Downstairs master, playroom, island kitchen, backyard space, high ceilings and, of course, OPEN CONCEPT. How many times do you hear that term on HGTV? A list of your preferences is imperative when you consider purchasing a home. But there’s so much more to it. Selection criteria should take into consideration where, how and when you use the space, just for a start.
In Texas, morning sun is a fabulous perk! But when was the last time you noticed every home in a neighborhood was built with the patio facing East-Northeast? Lots have a ‘premium’ for a reason. Solutions are available but when you find ‘the perfect house’, it’s easy to get carried away and overlook important points. Do you have sufficient afternoon shade for entertaining? Do you garden? Have outdoor pets? Want a pool?

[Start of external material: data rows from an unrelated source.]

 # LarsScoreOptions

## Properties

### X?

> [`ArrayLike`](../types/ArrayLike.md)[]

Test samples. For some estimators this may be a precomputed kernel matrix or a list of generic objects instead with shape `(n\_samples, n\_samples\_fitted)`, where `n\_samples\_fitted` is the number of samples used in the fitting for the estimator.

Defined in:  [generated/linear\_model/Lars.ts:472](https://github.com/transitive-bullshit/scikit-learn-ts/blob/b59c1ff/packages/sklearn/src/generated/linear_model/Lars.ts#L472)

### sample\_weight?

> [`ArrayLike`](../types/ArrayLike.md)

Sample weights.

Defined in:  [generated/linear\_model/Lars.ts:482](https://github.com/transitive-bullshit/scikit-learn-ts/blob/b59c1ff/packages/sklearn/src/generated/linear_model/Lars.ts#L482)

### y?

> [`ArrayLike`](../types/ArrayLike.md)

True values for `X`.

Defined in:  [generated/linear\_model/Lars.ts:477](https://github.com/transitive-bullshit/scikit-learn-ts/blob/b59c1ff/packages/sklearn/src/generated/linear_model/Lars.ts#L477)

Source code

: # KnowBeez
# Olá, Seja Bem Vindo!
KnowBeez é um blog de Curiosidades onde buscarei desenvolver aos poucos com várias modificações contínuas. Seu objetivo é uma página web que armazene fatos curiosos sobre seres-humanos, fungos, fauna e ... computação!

What about new construction? Is the house on a lake? (That will require another post!) How will the house sit on the lot? Do you enjoy morning coffee or evening wine? Will the glare through the windows require everyone to don dark glasses at breakfast? Will guests simmer during dinner? And, if you’re watching the playoffs, will the glare on the screen make your head pound?
Consider wall space – are there too many doors or windows? Will the sectional sofa you’ve been considering work when you add a Christmas tree in December? It’s not important to everyone, but is it important to you? Will traffic flow smoothly through the kitchen or will the family be trampling each other while getting meals on the table?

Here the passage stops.